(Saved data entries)
▬▬▬▬▬▬
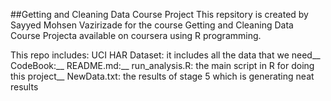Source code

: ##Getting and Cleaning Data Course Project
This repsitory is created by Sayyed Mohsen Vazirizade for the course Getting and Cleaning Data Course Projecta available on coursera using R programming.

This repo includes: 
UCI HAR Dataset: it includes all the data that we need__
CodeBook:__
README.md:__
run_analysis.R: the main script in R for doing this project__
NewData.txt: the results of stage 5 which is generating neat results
▬▬▬▬▬▬
▶ _WHAT TO DO_
Search the entries for "Course" and copy each matching line.

▶ _OUTPUT FOR THIS EXERCISE_
: ##Getting and Cleaning Data Course Project
This repsitory is created by Sayyed Mohsen Vazirizade for the course Getting and Cleaning Data Course Projecta available on coursera using R programming.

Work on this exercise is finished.